Dolphin to Headstand Transition
When learning headstand, most yogis do not go into the pose directly from dolphin, but once you’ve mastered dolphin, you’ll be prepared to practice headstand with more ease.
To move into headstand from dolphin, come down to your knees, cross your arms, and hold opposite elbows to measure the correct distance between them.
Interlace your fingers and create a triangle with your fists and your elbows. With your bottom still lifted, start walking your feet towards your hands as far as you can, press firmly into your forearms and engage your core.
Once you can’t walk any further, pull in your leg by bringing your knee to your chest and ankle to your bottom, one leg at a time. Keep breathing steadily. If you feel pain in your neck, come out of the pose. Either stay here to build up strength, or slowly begin to lift both legs up to the ceiling, engaging your core as much as you can. Keep your neck long.

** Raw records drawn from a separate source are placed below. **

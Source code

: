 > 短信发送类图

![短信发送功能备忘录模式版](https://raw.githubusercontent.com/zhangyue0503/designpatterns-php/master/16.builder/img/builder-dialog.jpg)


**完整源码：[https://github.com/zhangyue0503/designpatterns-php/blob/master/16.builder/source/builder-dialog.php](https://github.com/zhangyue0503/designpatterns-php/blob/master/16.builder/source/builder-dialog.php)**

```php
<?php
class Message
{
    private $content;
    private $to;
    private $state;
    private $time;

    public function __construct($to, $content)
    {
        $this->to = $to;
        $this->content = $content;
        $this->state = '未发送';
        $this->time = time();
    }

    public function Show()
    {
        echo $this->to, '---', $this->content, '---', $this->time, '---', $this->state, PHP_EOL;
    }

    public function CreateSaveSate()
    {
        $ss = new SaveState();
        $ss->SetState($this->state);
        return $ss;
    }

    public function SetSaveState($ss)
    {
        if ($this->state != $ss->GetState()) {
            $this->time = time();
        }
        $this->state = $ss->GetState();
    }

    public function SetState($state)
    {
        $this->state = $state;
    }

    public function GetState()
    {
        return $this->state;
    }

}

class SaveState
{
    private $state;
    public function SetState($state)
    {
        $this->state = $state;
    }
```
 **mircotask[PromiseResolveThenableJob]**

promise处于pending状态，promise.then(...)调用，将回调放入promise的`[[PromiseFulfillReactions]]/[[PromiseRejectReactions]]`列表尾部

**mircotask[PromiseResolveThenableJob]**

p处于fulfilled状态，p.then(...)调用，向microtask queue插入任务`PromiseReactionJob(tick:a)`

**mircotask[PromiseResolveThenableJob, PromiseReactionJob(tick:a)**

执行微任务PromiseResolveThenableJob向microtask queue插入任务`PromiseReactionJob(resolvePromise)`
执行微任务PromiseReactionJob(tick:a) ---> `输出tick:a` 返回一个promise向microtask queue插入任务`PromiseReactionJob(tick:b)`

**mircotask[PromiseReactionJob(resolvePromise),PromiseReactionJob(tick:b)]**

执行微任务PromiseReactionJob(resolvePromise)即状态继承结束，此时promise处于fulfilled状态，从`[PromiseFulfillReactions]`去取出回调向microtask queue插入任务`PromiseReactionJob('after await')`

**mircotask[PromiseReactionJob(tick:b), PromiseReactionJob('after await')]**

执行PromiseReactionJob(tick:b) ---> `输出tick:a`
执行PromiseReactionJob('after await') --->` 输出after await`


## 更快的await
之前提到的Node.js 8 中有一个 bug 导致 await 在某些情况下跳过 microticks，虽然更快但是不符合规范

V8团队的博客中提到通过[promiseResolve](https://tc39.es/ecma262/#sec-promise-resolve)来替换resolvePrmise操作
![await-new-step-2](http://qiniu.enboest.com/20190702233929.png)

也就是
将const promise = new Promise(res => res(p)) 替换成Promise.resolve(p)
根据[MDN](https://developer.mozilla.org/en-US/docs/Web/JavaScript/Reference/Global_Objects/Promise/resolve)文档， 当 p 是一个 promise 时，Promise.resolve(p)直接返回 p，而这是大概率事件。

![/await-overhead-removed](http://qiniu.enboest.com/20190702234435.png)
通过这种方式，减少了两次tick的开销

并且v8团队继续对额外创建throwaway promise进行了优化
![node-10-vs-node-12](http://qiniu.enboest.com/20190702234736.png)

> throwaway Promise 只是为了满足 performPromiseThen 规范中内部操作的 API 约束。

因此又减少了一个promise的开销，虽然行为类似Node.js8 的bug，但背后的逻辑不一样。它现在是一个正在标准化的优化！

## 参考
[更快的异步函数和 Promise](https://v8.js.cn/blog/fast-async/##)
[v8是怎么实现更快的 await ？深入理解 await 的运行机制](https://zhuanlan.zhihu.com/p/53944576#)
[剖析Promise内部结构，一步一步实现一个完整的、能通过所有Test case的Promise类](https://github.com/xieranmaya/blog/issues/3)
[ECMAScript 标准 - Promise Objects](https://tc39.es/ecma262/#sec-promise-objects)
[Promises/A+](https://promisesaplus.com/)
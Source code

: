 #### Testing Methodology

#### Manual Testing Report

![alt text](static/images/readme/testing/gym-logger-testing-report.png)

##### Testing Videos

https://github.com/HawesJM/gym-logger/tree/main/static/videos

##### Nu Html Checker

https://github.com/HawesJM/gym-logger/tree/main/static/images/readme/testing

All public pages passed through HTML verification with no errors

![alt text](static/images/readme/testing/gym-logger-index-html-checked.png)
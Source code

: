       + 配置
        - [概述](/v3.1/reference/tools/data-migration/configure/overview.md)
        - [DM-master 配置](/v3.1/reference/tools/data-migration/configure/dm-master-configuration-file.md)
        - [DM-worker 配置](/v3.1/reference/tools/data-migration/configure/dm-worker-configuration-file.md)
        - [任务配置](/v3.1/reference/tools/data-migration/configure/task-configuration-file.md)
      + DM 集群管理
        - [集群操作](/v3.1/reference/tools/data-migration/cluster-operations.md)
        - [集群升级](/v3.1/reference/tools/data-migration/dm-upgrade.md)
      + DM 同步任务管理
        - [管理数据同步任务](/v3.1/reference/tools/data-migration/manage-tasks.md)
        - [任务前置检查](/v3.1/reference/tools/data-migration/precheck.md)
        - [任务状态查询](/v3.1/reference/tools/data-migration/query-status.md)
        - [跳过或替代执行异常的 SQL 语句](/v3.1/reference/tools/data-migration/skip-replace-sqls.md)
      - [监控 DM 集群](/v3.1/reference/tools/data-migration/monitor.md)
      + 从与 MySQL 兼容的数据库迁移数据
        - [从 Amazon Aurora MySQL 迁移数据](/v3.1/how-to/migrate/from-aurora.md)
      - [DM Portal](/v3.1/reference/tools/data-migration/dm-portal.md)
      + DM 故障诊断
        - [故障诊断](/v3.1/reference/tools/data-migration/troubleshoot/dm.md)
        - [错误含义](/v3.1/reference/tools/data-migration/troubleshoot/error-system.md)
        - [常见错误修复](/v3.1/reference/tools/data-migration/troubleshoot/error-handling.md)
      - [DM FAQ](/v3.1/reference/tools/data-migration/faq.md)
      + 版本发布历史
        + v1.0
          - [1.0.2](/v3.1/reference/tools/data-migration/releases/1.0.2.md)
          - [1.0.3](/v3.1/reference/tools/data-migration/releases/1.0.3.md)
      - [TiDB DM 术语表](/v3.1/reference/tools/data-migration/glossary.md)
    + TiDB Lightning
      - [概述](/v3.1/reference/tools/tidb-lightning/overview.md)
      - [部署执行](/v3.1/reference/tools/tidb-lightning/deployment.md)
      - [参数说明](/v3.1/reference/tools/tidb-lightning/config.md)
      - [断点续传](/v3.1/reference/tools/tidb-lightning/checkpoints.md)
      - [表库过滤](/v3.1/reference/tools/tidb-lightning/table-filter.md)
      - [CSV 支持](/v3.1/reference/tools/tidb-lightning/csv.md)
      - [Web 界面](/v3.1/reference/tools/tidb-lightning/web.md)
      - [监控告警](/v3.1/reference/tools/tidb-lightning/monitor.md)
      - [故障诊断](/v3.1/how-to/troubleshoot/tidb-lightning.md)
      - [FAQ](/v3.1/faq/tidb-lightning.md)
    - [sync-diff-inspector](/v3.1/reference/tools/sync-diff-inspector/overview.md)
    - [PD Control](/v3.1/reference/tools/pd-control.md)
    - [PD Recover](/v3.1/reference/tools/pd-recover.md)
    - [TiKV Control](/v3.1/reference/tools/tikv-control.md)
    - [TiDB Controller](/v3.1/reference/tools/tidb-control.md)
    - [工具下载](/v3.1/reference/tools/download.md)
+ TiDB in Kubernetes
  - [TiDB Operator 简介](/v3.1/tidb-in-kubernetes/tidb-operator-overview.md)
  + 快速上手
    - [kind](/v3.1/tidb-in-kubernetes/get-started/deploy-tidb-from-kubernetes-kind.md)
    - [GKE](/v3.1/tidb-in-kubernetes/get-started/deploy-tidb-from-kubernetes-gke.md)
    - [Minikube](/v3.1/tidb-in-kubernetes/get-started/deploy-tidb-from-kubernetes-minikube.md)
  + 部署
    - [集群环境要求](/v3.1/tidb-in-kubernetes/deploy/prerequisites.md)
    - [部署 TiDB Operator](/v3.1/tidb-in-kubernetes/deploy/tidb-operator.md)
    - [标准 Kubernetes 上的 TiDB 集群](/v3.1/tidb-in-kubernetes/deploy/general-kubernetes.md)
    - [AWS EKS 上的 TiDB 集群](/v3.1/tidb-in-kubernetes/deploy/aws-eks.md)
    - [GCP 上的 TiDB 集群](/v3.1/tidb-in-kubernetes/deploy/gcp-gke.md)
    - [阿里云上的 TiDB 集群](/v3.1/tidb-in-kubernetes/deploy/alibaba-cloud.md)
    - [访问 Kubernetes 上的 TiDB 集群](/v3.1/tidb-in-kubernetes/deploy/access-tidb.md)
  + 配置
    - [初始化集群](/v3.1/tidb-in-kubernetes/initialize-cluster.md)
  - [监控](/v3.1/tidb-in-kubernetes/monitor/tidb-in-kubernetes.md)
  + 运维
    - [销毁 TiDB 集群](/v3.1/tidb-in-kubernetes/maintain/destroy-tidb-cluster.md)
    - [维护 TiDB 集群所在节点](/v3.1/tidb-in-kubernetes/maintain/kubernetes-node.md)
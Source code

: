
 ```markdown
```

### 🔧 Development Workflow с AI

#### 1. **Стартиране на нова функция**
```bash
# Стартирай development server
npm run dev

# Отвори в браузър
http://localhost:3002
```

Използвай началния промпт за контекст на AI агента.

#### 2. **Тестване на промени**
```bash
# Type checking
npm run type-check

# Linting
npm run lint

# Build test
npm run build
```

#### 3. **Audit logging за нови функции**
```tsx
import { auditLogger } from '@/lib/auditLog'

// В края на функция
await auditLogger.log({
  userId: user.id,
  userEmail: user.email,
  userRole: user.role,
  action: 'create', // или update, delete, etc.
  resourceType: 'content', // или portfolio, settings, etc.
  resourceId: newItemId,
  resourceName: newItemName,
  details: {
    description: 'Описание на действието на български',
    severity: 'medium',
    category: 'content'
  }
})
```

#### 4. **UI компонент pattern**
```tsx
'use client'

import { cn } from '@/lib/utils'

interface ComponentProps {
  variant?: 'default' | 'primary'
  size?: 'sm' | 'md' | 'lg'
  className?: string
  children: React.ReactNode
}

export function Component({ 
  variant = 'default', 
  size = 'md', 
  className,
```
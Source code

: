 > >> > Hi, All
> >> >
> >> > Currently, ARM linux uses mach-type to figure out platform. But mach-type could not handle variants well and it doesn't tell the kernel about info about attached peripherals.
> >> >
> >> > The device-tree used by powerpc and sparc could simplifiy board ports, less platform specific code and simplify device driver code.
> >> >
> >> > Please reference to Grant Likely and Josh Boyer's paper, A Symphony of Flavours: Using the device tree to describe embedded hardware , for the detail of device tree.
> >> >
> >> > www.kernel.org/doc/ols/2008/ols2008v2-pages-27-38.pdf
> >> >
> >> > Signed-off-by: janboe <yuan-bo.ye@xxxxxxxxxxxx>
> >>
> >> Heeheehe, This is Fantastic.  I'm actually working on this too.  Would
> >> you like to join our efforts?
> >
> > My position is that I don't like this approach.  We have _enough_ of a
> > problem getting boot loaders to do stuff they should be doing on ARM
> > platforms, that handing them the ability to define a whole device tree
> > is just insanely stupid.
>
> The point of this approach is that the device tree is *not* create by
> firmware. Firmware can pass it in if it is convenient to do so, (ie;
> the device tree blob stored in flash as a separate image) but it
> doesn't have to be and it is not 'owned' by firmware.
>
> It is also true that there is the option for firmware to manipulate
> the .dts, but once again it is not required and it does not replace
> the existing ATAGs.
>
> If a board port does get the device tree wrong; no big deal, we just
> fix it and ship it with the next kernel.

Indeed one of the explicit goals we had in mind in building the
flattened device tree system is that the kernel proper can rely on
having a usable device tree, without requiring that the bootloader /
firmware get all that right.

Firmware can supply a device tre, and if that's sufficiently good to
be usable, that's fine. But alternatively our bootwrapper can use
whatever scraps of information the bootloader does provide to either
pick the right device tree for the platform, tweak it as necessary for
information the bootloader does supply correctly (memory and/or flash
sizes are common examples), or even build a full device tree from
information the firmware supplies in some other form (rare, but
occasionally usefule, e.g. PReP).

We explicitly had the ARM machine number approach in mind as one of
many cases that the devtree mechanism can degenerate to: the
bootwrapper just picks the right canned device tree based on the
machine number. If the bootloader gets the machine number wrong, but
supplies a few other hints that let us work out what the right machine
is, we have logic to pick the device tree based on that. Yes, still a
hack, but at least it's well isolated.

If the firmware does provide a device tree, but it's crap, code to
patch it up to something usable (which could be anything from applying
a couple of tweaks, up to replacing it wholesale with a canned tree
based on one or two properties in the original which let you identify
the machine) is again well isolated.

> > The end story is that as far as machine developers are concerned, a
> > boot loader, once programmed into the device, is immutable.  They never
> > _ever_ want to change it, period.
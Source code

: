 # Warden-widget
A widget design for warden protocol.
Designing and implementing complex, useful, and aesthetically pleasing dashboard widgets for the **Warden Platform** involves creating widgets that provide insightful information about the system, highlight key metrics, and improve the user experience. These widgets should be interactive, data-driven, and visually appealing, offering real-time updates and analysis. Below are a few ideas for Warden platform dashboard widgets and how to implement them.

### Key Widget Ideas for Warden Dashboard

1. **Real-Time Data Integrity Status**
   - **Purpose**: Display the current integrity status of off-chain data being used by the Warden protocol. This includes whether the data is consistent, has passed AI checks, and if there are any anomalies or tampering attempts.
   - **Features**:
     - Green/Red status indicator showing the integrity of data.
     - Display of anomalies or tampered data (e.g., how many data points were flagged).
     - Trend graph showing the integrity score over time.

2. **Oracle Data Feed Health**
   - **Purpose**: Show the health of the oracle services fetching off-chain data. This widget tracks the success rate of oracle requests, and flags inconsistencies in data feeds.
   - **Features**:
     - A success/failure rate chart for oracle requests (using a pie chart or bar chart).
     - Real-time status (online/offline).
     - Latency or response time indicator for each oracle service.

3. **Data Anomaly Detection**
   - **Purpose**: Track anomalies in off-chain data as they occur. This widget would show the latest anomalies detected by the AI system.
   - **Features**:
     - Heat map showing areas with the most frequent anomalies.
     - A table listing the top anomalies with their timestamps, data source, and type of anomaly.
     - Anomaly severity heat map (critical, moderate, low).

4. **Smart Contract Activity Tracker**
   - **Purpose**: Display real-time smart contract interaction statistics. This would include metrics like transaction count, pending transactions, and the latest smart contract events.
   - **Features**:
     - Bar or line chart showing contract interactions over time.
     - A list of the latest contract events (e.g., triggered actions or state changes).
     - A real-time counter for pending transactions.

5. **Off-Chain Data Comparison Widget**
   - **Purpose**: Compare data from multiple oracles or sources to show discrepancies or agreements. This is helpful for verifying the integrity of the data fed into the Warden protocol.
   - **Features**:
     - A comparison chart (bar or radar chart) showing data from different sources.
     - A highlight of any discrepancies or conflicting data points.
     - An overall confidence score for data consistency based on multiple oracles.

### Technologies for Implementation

Your Weight Should Not be On Your Head
Always remember when practicing headstand that most of your weight should be on your arms, not your head! This will protect your neck from injury. If you haven’t guessed, you’ll need a strong core to do headstand safely.
If you’re an advanced practitioner, you can press up with straight legs or lift one leg and then pull the other up (the latter variation isn’t recommended for beginners because it is less stable). Point your feet towards the ceiling while taking deep breaths.
Stay in the pose for as long as it feels comfortable, then lower your legs back down with control. You can pull your knees into the chest or keep your legs straight and lower down.
Relax in Child’s Pose
After coming out of headstand, you’ll want to pause and feel the benefits of the pose. You can do this by resting in child’s pose. Sit on your heels with your knees either open or together and lower your upper body to the ground. Your arms can be by your side or out in front. Relax here and notice how you feel. Remain in child’s pose at least until you feel the blood return down from your head.
For many yogis, mastering the dolphin to headstand transition means they are no longer beginners. It usually means you’ve built enough strength and fearlessness to do a pose that may once have felt impossible.
Is headstand part of your practice? If so, what did you notice the first time you did the “king of poses”?
One thought on “Dolphin to Headstand Transition: Learning the King of Poses”
nice post. very helpful!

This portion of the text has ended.